Second and last part tomorrow.

From Italy, the habit of blonding hair travelled to France, bringing back the fashion of tinting hair, which had been stopped for a while.  At the beginning of the reign of Henri IV, it was still there.  Under Louis XIII, it continued.

Eyebrows were not only drawn with pencils, they were also tinted with the colours used for beards and hair.  Monsieur d’Humieres used it for his son, tinting his red hair, black.

The use of wigs finally relegated tinting to the apothecary’s shop, or the alchemist’s laboratory.  It isn’t really until the Second Empire that we see the fashion of tinting hair re-appear.

The colour is brassy blond, as they said at the Hotel Rambouillet.  Or, as Eugene Sue’s heroine has since said, the Cardoville colour came back into vogue.  People competed to see who could display the most beautiful red hair, or who could obtain the most golden tone.

Two personalities, each famous in his or her way, were victims of this mania, which was not as inoffensive as generally thought.  The first is Mlle Mars, who tinted her hair in the hope of conserving her youth.  She succumbed, in one night, to a series of cerebral accidents, which had been set off by an application of dye.

The second victim – less proven – is supposedly the Duke de Mornay.  He apparently expired in the same way.  A victim of his desire to continue, in spite of his age, to be seen as the most accomplished cavalier, the most distinguished gentleman, the one who set the tone at court and in town.

At the beginning of the XXth Century, the art of tinting made considerable progress.  Unfortunately, it must be recognized that it was to the detriment of hygiene and public health.

In one way or another, all of the liquids employed in France for tinting hair had a lead, copper or silver base.  To fix the colour, or to produce it, solutions of either alkaline sulphides or of tannin, of gallic acid or of pyrogallic acid were used.

The reaction is easy to understand.  If a lead comb, for example, was used, the metal finished by combining with the sulphur which was naturally exhaled from the scalp, either as sulphuric vapour, or mixed with the sebum.

This sulphur, in contact with the lead, produced lead sulphide, black.  The lead salts exercised two sorts of actions.  One local, the other general.  Locally, they dried out, wrinkled and aged the skin.  The general effects were those of saturnine intoxication.  Trembling, paralysis…

Copper salts were even more irritating, more caustic than the lead salts.  Under their influence, rashes, dermatitis or skin inflammations were very often produced.

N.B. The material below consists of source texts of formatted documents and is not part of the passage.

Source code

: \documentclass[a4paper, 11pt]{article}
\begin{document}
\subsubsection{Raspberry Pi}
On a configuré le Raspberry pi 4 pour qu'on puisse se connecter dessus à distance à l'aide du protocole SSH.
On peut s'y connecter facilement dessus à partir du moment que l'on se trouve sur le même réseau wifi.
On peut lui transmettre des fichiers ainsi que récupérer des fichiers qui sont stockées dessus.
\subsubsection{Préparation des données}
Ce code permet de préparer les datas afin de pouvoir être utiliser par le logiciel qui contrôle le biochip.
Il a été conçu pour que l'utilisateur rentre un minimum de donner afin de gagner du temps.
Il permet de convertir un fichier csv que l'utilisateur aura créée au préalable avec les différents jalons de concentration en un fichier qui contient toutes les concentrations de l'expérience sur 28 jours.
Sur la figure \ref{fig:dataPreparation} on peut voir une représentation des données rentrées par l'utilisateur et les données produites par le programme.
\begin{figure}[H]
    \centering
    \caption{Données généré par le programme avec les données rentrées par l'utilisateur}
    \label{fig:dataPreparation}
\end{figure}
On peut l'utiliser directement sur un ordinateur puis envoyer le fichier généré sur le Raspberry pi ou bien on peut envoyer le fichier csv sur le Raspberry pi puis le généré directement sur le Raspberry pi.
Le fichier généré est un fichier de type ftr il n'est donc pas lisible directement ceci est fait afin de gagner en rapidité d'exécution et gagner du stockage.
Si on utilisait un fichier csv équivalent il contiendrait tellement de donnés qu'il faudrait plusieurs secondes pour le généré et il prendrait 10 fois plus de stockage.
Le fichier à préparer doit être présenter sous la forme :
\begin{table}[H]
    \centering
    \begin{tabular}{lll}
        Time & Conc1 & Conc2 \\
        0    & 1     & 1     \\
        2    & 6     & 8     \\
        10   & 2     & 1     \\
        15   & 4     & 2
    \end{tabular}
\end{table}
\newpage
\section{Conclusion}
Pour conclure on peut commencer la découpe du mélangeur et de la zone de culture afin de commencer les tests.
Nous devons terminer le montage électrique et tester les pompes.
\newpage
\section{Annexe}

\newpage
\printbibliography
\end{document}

Pewter salts and bismuth salts, which coloured hair dark brown, rather than black, were not used very much.  On the other hand, frequent use was made of dyes with a silver salt base, mixed or not with copper salts.

This way of tinting hair with silver preparations, gave immediate results, which were called instant dyes, in opposition to the progressive dyes obtained with lead salts.

However, at the time, the products for tinting hair were extremely noxious.  To the point that several reports were drawn up, alerting users.

The director of the Laboratoire municipal wrote:  “Hair dyes all contain violent, toxic minerals…  They all contain substances such as silver nitrate, copper sulphate, lead acetate, mercury bichloride…  It is useless to continue this enumeration:  it shows to what dangers the public is exposed, in having confidence in all the products which pretend to be real remedies.”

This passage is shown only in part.